My new motor runs and isles fine. I can rev it up to 4000 or better and still runs great. Just took it out on the road for the first time and it misses really bad. Almost like its flooding itself out. Any ideas what it could be. Thanks
When I first read the post title, I thought you had a new motor and you couldn't find it. That's how stupid I am.
No not stupid I posted it stupid. Lol. Carb is a good 800 Holleydouble pumper. I have fuel pressure set at 5 1/2 to 6 pounds
Well, that's all well and good. I have yet to see a Holley come out of the box ready to go. I just put a Quickfuel 950 on my 71 and its been apart three times for re-jetting, high speed bleeds and idle feed restrictor changes. The carb fell on its face out of the box. You may have a lean miss. You need to install a wideband O2 to see what that carb is doing.
An oxygen sensor. It tells you the air fuel ratio as you drive the car around . So you can put the engine under load and see if its going way lean
It's an air/fuel meter. Inline with your exhaust. Can tell you if it's running lean or rich...or just right.

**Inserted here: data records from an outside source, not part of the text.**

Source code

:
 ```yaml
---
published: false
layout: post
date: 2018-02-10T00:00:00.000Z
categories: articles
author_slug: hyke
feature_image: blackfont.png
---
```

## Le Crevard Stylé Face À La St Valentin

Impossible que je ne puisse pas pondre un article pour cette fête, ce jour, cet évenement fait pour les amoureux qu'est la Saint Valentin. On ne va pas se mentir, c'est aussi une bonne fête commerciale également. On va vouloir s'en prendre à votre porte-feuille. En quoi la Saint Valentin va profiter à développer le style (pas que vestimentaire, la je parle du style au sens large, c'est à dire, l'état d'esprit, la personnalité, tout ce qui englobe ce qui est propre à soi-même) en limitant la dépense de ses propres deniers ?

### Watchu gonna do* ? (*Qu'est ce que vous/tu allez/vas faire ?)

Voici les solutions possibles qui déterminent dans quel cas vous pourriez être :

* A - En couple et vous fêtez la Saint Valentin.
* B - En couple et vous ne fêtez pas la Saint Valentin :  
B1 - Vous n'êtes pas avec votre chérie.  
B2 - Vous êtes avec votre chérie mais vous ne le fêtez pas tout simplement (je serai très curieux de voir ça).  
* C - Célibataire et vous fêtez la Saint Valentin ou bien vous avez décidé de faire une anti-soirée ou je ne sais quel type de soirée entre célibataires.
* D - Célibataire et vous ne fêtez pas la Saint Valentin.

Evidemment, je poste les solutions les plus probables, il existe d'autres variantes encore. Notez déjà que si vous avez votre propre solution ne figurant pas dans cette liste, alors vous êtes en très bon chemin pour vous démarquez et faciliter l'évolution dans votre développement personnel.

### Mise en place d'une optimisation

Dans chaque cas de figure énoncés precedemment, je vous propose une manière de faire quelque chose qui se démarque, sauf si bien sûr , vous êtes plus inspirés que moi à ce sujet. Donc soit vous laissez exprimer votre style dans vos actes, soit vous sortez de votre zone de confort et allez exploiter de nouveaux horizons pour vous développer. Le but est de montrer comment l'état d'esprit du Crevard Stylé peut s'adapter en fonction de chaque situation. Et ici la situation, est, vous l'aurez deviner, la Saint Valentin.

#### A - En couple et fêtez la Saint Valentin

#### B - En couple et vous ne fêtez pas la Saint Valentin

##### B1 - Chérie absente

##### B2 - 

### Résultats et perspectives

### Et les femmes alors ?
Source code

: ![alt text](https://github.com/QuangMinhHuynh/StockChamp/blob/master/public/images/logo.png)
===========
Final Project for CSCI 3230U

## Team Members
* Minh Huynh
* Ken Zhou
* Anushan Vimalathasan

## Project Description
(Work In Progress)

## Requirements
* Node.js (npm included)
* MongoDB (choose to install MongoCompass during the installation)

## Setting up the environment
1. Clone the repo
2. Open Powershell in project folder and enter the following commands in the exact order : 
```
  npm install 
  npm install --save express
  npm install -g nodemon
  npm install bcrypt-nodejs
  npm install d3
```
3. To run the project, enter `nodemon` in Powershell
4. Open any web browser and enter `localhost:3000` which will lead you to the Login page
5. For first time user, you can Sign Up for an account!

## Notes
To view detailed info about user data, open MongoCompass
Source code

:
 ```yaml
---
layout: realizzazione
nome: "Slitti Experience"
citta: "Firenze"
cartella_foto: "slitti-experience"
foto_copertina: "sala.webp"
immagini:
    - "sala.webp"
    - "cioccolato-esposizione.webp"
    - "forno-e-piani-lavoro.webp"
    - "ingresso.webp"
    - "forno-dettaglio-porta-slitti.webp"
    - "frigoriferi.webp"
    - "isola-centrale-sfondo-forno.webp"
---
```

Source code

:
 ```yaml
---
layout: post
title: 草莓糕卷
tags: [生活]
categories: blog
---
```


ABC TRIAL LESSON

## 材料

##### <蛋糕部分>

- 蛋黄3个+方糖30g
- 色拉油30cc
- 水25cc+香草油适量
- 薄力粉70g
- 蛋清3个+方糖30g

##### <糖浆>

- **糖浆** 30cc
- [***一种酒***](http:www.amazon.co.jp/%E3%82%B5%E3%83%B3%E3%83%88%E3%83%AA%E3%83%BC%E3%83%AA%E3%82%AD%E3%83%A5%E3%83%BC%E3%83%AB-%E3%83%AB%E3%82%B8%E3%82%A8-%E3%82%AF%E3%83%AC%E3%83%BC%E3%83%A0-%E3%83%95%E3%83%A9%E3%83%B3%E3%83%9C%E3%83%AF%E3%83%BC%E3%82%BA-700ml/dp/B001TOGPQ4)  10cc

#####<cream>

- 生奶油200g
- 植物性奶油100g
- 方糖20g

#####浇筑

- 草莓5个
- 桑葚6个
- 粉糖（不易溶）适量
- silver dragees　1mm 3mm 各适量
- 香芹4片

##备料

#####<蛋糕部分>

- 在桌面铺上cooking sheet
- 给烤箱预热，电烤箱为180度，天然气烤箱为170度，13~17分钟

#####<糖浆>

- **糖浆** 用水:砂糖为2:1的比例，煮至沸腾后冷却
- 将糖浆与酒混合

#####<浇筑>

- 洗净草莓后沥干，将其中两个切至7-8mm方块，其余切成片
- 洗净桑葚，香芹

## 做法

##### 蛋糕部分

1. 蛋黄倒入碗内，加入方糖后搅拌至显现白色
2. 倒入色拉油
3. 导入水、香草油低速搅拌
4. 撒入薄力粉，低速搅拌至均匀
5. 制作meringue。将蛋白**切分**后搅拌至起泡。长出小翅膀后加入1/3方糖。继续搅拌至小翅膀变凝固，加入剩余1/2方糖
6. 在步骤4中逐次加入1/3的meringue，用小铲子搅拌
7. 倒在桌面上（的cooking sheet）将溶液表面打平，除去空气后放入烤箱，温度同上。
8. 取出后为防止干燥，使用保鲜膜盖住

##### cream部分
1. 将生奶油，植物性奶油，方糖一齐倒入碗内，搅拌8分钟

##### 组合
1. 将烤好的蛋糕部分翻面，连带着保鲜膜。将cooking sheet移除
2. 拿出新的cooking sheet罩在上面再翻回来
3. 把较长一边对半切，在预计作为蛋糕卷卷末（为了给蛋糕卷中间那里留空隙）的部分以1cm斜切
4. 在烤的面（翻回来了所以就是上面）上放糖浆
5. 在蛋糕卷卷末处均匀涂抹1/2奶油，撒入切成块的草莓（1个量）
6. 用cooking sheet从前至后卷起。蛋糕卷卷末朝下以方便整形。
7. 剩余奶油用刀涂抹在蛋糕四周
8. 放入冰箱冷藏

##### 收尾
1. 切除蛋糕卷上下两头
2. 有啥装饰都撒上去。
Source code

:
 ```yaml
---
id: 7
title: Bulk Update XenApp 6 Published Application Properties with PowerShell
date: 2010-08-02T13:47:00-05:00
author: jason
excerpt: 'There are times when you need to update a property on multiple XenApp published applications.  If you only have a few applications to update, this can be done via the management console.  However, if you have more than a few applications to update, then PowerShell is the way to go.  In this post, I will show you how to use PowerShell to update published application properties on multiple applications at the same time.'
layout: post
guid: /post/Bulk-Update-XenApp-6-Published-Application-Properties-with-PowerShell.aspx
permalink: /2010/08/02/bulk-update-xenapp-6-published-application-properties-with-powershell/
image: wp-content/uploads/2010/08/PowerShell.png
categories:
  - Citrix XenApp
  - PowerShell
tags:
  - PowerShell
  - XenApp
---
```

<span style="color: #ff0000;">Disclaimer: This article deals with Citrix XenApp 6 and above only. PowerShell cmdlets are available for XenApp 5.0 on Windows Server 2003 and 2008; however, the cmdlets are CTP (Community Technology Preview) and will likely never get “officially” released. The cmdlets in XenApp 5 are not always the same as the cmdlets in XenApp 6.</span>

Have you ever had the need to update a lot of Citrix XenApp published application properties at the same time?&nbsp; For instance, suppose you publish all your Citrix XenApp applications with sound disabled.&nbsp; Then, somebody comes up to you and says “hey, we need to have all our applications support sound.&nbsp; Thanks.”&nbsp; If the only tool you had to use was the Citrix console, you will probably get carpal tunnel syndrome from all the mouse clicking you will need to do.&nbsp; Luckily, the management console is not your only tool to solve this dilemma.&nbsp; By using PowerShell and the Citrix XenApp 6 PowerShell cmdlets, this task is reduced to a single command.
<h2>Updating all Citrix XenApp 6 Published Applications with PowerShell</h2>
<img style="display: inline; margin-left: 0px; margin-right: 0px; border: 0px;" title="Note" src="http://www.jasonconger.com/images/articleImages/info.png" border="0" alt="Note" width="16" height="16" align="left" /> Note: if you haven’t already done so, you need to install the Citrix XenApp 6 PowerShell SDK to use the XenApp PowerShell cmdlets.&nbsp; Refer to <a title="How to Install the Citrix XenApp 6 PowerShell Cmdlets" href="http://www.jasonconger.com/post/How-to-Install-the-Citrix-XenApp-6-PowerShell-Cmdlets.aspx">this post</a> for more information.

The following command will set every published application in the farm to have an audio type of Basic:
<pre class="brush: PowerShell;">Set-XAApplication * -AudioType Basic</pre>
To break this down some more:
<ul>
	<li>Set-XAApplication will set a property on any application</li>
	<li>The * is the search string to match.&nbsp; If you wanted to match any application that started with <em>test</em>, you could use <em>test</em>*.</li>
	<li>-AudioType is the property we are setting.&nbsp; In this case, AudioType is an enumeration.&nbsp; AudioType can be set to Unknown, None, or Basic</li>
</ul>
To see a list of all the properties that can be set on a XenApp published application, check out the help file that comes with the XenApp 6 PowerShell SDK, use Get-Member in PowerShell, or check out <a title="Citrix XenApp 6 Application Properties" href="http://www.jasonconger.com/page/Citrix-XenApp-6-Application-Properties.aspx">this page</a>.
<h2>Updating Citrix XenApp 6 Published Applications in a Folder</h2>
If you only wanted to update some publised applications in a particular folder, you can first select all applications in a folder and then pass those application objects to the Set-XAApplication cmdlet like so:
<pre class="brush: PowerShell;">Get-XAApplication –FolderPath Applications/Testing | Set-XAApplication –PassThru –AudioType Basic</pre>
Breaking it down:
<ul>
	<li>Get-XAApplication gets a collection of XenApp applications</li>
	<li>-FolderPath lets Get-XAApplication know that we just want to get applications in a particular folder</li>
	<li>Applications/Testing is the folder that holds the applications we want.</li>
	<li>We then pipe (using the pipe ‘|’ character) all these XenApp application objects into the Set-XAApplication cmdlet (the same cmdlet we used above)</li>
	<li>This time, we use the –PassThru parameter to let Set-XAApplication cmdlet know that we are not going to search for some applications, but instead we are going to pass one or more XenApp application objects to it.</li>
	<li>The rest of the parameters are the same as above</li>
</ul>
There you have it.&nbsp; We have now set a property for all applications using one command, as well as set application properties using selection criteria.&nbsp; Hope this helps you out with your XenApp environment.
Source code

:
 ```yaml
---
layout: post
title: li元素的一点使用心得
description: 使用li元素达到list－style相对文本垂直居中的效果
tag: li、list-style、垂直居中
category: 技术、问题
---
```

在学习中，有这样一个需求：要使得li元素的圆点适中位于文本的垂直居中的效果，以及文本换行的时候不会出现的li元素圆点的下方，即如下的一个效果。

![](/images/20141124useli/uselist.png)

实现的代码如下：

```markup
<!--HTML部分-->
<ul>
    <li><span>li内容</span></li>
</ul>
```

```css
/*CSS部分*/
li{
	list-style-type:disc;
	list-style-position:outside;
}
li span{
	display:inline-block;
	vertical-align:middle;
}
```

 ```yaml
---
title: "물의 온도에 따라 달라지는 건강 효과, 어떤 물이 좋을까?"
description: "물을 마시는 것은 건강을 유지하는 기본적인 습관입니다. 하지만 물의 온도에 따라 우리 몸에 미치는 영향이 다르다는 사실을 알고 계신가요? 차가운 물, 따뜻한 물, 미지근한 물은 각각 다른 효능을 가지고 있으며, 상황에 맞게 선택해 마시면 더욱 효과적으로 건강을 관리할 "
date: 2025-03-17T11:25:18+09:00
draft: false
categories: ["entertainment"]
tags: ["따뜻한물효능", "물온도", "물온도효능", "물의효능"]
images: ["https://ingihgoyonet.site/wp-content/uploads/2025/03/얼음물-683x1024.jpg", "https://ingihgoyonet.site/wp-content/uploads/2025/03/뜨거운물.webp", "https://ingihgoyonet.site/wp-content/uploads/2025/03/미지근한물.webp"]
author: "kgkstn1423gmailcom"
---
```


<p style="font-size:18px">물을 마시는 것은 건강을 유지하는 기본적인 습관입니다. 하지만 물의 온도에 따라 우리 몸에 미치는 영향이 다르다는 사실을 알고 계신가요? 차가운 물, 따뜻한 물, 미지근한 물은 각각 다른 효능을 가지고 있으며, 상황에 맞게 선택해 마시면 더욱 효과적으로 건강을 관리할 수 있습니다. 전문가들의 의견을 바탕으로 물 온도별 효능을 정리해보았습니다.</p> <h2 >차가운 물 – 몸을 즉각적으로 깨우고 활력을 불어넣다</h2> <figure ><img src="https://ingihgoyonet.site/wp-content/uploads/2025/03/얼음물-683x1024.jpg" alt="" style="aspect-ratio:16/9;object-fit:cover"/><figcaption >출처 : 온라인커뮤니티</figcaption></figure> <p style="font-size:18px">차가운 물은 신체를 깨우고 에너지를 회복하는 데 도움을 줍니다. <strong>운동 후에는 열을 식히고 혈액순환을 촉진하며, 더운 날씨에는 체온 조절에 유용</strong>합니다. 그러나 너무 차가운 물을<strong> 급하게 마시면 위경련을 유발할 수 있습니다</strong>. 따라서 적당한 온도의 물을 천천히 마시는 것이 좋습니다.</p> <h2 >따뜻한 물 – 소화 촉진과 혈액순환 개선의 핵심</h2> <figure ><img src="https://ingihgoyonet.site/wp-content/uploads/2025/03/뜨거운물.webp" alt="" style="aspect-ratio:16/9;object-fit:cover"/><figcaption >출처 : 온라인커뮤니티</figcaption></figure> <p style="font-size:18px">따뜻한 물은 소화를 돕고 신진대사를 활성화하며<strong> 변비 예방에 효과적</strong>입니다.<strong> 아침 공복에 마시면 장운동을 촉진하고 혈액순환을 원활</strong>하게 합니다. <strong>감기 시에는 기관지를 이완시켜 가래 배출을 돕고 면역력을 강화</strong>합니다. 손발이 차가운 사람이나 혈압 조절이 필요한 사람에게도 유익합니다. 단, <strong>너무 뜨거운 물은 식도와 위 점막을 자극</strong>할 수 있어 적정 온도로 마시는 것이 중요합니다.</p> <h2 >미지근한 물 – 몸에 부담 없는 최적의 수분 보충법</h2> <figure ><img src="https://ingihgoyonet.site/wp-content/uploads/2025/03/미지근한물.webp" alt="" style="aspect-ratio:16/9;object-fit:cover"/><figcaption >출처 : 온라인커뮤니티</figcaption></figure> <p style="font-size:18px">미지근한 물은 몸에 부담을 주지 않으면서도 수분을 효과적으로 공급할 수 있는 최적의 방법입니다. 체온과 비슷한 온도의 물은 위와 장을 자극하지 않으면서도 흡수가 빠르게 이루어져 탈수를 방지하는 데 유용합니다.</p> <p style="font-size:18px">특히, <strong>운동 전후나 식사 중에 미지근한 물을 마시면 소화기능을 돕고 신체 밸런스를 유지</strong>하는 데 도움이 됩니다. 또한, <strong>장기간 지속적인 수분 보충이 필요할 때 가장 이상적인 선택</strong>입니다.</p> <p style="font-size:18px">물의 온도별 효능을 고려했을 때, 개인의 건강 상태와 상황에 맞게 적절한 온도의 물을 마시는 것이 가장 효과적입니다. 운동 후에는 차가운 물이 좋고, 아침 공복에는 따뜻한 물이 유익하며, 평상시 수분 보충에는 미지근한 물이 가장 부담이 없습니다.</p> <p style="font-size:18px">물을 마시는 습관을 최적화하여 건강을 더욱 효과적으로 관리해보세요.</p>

Romel, can you tell the difference between an outright miss, and the car nosing over from lack of fuel? If it is nosing over, I would check fuel pressure before condemning the carburetor. If fuel pressure is good, look at float level. If that checks out, you'll need to check the exhaust with a wideband O2 sensor.
Thanks guys. We figured it out. When it was sitting at the shop someone stole the jet or metering valves out of the carb. Would explain why it was leaking to begin with. Larry I havea question for you. The guy who timed my car has a brand new snap on digital timing light. Is it possible to do all the timing without disconnecting the vac advance. Thanks again
No, you have to disconnect the vacuum advance, then work with the initial + mechanical advance to set the WOT timing. After you have that straightened out, then you connect the vacuum advance. Depending on when your mechanical advance is all in, you may need to modify the vacuum advance. I explain all of this in the Power Timing thread.